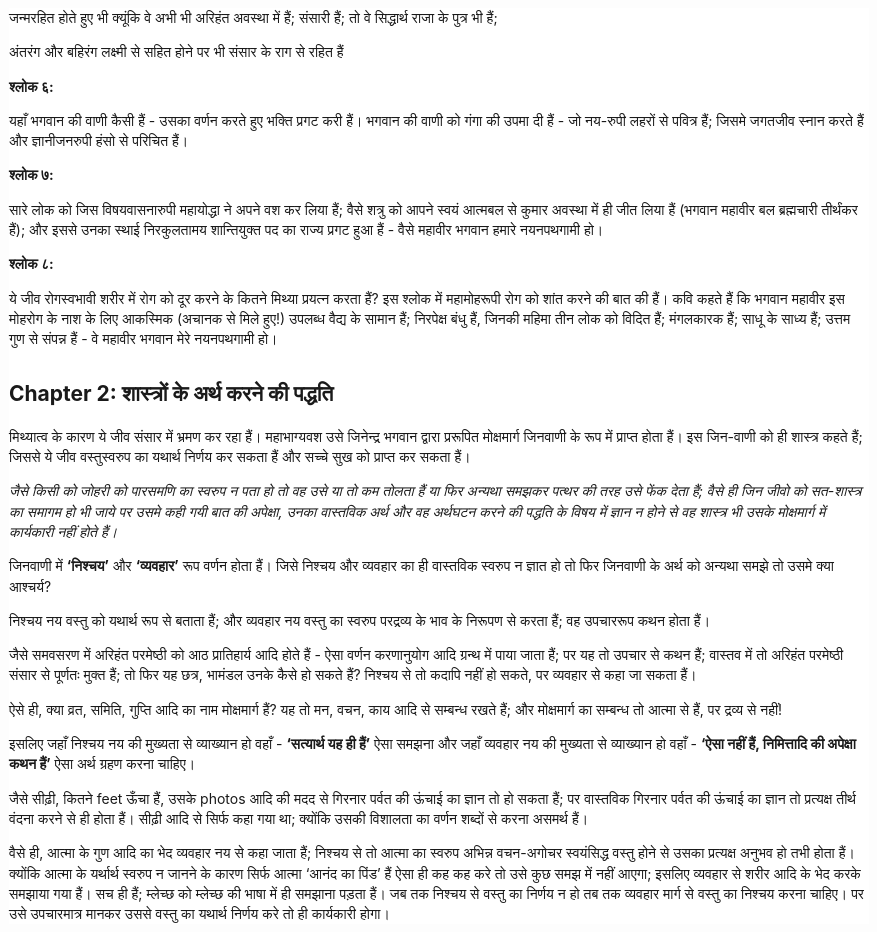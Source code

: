 जन्मरहित होते हुए भी क्यूंकि वे अभी भी अरिहंत अवस्था में हैं; संसारी हैं; तो वे सिद्धार्थ राजा के पुत्र भी हैं;

अंतरंग और बहिरंग लक्ष्मी से सहित होने पर भी संसार के राग से रहित हैं

**श्लोक ६:**

यहाँ भगवान की वाणी कैसी हैं - उसका वर्णन करते हुए भक्ति प्रगट करी हैं। भगवान की वाणी को गंगा की उपमा दी हैं - जो नय-रुपी लहरों से पवित्र हैं; जिसमे जगतजीव स्नान करते हैं और ज्ञानीजनरुपी हंसो से परिचित हैं।

**श्लोक ७:**

सारे लोक को जिस विषयवासनारुपी महायोद्धा ने अपने वश कर लिया हैं; वैसे शत्रु को आपने स्वयं आत्मबल से कुमार अवस्था में ही जीत लिया हैं (भगवान महावीर बल ब्रह्मचारी तीर्थंकर हैं); और इससे उनका स्थाई निरकुलतामय शान्तियुक्त पद का राज्य प्रगट हुआ हैं - वैसे महावीर भगवान हमारे नयनपथगामी हो।

**श्लोक ८:**

ये जीव रोगस्वभावी शरीर में रोग को दूर करने के कितने मिथ्या प्रयत्न करता हैं? इस श्लोक में महामोहरूपी रोग को शांत करने की बात की हैं। कवि कहते हैं कि भगवान महावीर इस मोहरोग के नाश के लिए आकस्मिक (अचानक से मिले हुए!) उपलब्ध वैद्य के सामान हैं; निरपेक्ष बंधु हैं, जिनकी महिमा तीन लोक को विदित हैं; मंगलकारक हैं; साधू के साध्य हैं; उत्तम गुण से संपन्न हैं - वे महावीर भगवान मेरे नयनपथगामी हो।

## Chapter 2: शास्त्रों के अर्थ करने की पद्धति

मिथ्यात्व के कारण ये जीव संसार में भ्रमण कर रहा हैं। महाभाग्यवश उसे जिनेन्द्र भगवान द्वारा प्ररूपित मोक्षमार्ग जिनवाणी के रूप में प्राप्त होता हैं। इस जिन-वाणी को ही शास्त्र कहते हैं; जिससे ये जीव वस्तुस्वरुप का यथार्थ निर्णय कर सकता हैं और सच्चे सुख को प्राप्त कर सकता हैं।

*जैसे किसी को जोहरी को पारसमणि का स्वरुप न पता हो तो वह उसे या तो कम तोलता हैं या फिर अन्यथा समझकर पत्थर की तरह उसे फेंक देता हैं; वैसे ही जिन जीवो को सत-शास्त्र का समागम हो भी जाये पर उसमे कही गयी बात की अपेक्षा, उनका वास्तविक अर्थ और वह अर्थघटन करने की पद्धति के विषय में ज्ञान न होने से वह शास्त्र भी उसके मोक्षमार्ग में कार्यकारी नहीं होते हैं।*

जिनवाणी में **‘निश्चय’** और **‘व्यवहार’** रूप वर्णन होता हैं। जिसे निश्चय और व्यवहार का ही वास्तविक स्वरुप न ज्ञात हो तो फिर जिनवाणी के अर्थ को अन्यथा समझे तो उसमे क्या आश्चर्य?

निश्चय नय वस्तु को यथार्थ रूप से बताता हैं; और व्यवहार नय वस्तु का स्वरुप परद्रव्य के भाव के निरूपण से करता हैं; वह उपचाररूप कथन होता हैं।

जैसे समवसरण में अरिहंत परमेष्ठी को आठ प्रातिहार्य आदि होते हैं - ऐसा वर्णन करणानुयोग आदि ग्रन्थ में पाया जाता हैं; पर यह तो उपचार से कथन हैं; वास्तव में तो अरिहंत परमेष्ठी संसार से पूर्णतः मुक्त हैं; तो फिर यह छत्र, भामंडल उनके कैसे हो सकते हैं? निश्चय से तो कदापि नहीं हो सकते, पर व्यवहार से कहा जा सकता हैं।

ऐसे ही, क्या व्रत, समिति, गुप्ति आदि का नाम मोक्षमार्ग हैं? यह तो मन, वचन, काय आदि से सम्बन्ध रखते हैं; और मोक्षमार्ग का सम्बन्ध तो आत्मा से हैं, पर द्रव्य से नहीं!

इसलिए जहाँ निश्चय नय की मुख्यता से व्याख्यान हो वहाँ - **‘सत्यार्थ यह ही हैं’** ऐसा समझना और जहाँ व्यवहार नय की मुख्यता से व्याख्यान हो वहाँ - **‘ऐसा नहीं हैं, निमित्तादि की अपेक्षा कथन हैं’** ऐसा अर्थ ग्रहण करना चाहिए।

जैसे सीढ़ी, कितने feet ऊँचा हैं, उसके photos आदि की मदद से गिरनार पर्वत की ऊंचाई का ज्ञान तो हो सकता हैं; पर वास्तविक गिरनार पर्वत की ऊंचाई का ज्ञान तो प्रत्यक्ष तीर्थ वंदना करने से ही होता हैं। सीढ़ी आदि से सिर्फ कहा गया था; क्योंकि उसकी विशालता का वर्णन शब्दों से करना असमर्थ हैं।

वैसे ही, आत्मा के गुण आदि का भेद व्यवहार नय से कहा जाता हैं; निश्चय से तो आत्मा का स्वरुप अभिन्न वचन-अगोचर स्वयंसिद्ध वस्तु होने से उसका प्रत्यक्ष अनुभव हो तभी होता हैं। क्योंकि आत्मा के यर्थार्थ स्वरुप न जानने के कारण सिर्फ आत्मा ‘आनंद का पिंड’ हैं ऐसा ही कह कह करे तो उसे कुछ समझ में नहीं आएगा; इसलिए व्यवहार से शरीर आदि के भेद करके समझाया गया हैं। सच ही हैं; म्लेच्छ को म्लेच्छ की भाषा में ही समझाना पड़ता हैं। जब तक निश्चय से वस्तु का निर्णय न हो तब तक व्यवहार मार्ग से वस्तु का निश्चय करना चाहिए। पर उसे उपचारमात्र मानकर उससे वस्तु का यथार्थ निर्णय करे तो ही कार्यकारी होगा।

WORK ITEM >> From the first line above to the last, copy the records exactly but omit the pictures.

SOLVED PROBLEM >>
Source code

: जन्मरहित होते हुए भी क्यूंकि वे अभी भी अरिहंत अवस्था में हैं; संसारी हैं; तो वे सिद्धार्थ राजा के पुत्र भी हैं;

अंतरंग और बहिरंग लक्ष्मी से सहित होने पर भी संसार के राग से रहित हैं

**श्लोक ६:**

यहाँ भगवान की वाणी कैसी हैं - उसका वर्णन करते हुए भक्ति प्रगट करी हैं। भगवान की वाणी को गंगा की उपमा दी हैं - जो नय-रुपी लहरों से पवित्र हैं; जिसमे जगतजीव स्नान करते हैं और ज्ञानीजनरुपी हंसो से परिचित हैं।

**श्लोक ७:**

सारे लोक को जिस विषयवासनारुपी महायोद्धा ने अपने वश कर लिया हैं; वैसे शत्रु को आपने स्वयं आत्मबल से कुमार अवस्था में ही जीत लिया हैं (भगवान महावीर बल ब्रह्मचारी तीर्थंकर हैं); और इससे उनका स्थाई निरकुलतामय शान्तियुक्त पद का राज्य प्रगट हुआ हैं - वैसे महावीर भगवान हमारे नयनपथगामी हो।

**श्लोक ८:**

ये जीव रोगस्वभावी शरीर में रोग को दूर करने के कितने मिथ्या प्रयत्न करता हैं? इस श्लोक में महामोहरूपी रोग को शांत करने की बात की हैं। कवि कहते हैं कि भगवान महावीर इस मोहरोग के नाश के लिए आकस्मिक (अचानक से मिले हुए!) उपलब्ध वैद्य के सामान हैं; निरपेक्ष बंधु हैं, जिनकी महिमा तीन लोक को विदित हैं; मंगलकारक हैं; साधू के साध्य हैं; उत्तम गुण से संपन्न हैं - वे महावीर भगवान मेरे नयनपथगामी हो।

## Chapter 2: शास्त्रों के अर्थ करने की पद्धति

मिथ्यात्व के कारण ये जीव संसार में भ्रमण कर रहा हैं। महाभाग्यवश उसे जिनेन्द्र भगवान द्वारा प्ररूपित मोक्षमार्ग जिनवाणी के रूप में प्राप्त होता हैं। इस जिन-वाणी को ही शास्त्र कहते हैं; जिससे ये जीव वस्तुस्वरुप का यथार्थ निर्णय कर सकता हैं और सच्चे सुख को प्राप्त कर सकता हैं।

*जैसे किसी को जोहरी को पारसमणि का स्वरुप न पता हो तो वह उसे या तो कम तोलता हैं या फिर अन्यथा समझकर पत्थर की तरह उसे फेंक देता हैं; वैसे ही जिन जीवो को सत-शास्त्र का समागम हो भी जाये पर उसमे कही गयी बात की अपेक्षा, उनका वास्तविक अर्थ और वह अर्थघटन करने की पद्धति के विषय में ज्ञान न होने से वह शास्त्र भी उसके मोक्षमार्ग में कार्यकारी नहीं होते हैं।*

जिनवाणी में **‘निश्चय’** और **‘व्यवहार’** रूप वर्णन होता हैं। जिसे निश्चय और व्यवहार का ही वास्तविक स्वरुप न ज्ञात हो तो फिर जिनवाणी के अर्थ को अन्यथा समझे तो उसमे क्या आश्चर्य?

निश्चय नय वस्तु को यथार्थ रूप से बताता हैं; और व्यवहार नय वस्तु का स्वरुप परद्रव्य के भाव के निरूपण से करता हैं; वह उपचाररूप कथन होता हैं।

जैसे समवसरण में अरिहंत परमेष्ठी को आठ प्रातिहार्य आदि होते हैं - ऐसा वर्णन करणानुयोग आदि ग्रन्थ में पाया जाता हैं; पर यह तो उपचार से कथन हैं; वास्तव में तो अरिहंत परमेष्ठी संसार से पूर्णतः मुक्त हैं; तो फिर यह छत्र, भामंडल उनके कैसे हो सकते हैं? निश्चय से तो कदापि नहीं हो सकते, पर व्यवहार से कहा जा सकता हैं।

ऐसे ही, क्या व्रत, समिति, गुप्ति आदि का नाम मोक्षमार्ग हैं? यह तो मन, वचन, काय आदि से सम्बन्ध रखते हैं; और मोक्षमार्ग का सम्बन्ध तो आत्मा से हैं, पर द्रव्य से नहीं!

इसलिए जहाँ निश्चय नय की मुख्यता से व्याख्यान हो वहाँ - **‘सत्यार्थ यह ही हैं’** ऐसा समझना और जहाँ व्यवहार नय की मुख्यता से व्याख्यान हो वहाँ - **‘ऐसा नहीं हैं, निमित्तादि की अपेक्षा कथन हैं’** ऐसा अर्थ ग्रहण करना चाहिए।

जैसे सीढ़ी, कितने feet ऊँचा हैं, उसके photos आदि की मदद से गिरनार पर्वत की ऊंचाई का ज्ञान तो हो सकता हैं; पर वास्तविक गिरनार पर्वत की ऊंचाई का ज्ञान तो प्रत्यक्ष तीर्थ वंदना करने से ही होता हैं। सीढ़ी आदि से सिर्फ कहा गया था; क्योंकि उसकी विशालता का वर्णन शब्दों से करना असमर्थ हैं।

वैसे ही, आत्मा के गुण आदि का भेद व्यवहार नय से कहा जाता हैं; निश्चय से तो आत्मा का स्वरुप अभिन्न वचन-अगोचर स्वयंसिद्ध वस्तु होने से उसका प्रत्यक्ष अनुभव हो तभी होता हैं। क्योंकि आत्मा के यर्थार्थ स्वरुप न जानने के कारण सिर्फ आत्मा ‘आनंद का पिंड’ हैं ऐसा ही कह कह करे तो उसे कुछ समझ में नहीं आएगा; इसलिए व्यवहार से शरीर आदि के भेद करके समझाया गया हैं। सच ही हैं; म्लेच्छ को म्लेच्छ की भाषा में ही समझाना पड़ता हैं। जब तक निश्चय से वस्तु का निर्णय न हो तब तक व्यवहार मार्ग से वस्तु का निश्चय करना चाहिए। पर उसे उपचारमात्र मानकर उससे वस्तु का यथार्थ निर्णय करे तो ही कार्यकारी होगा।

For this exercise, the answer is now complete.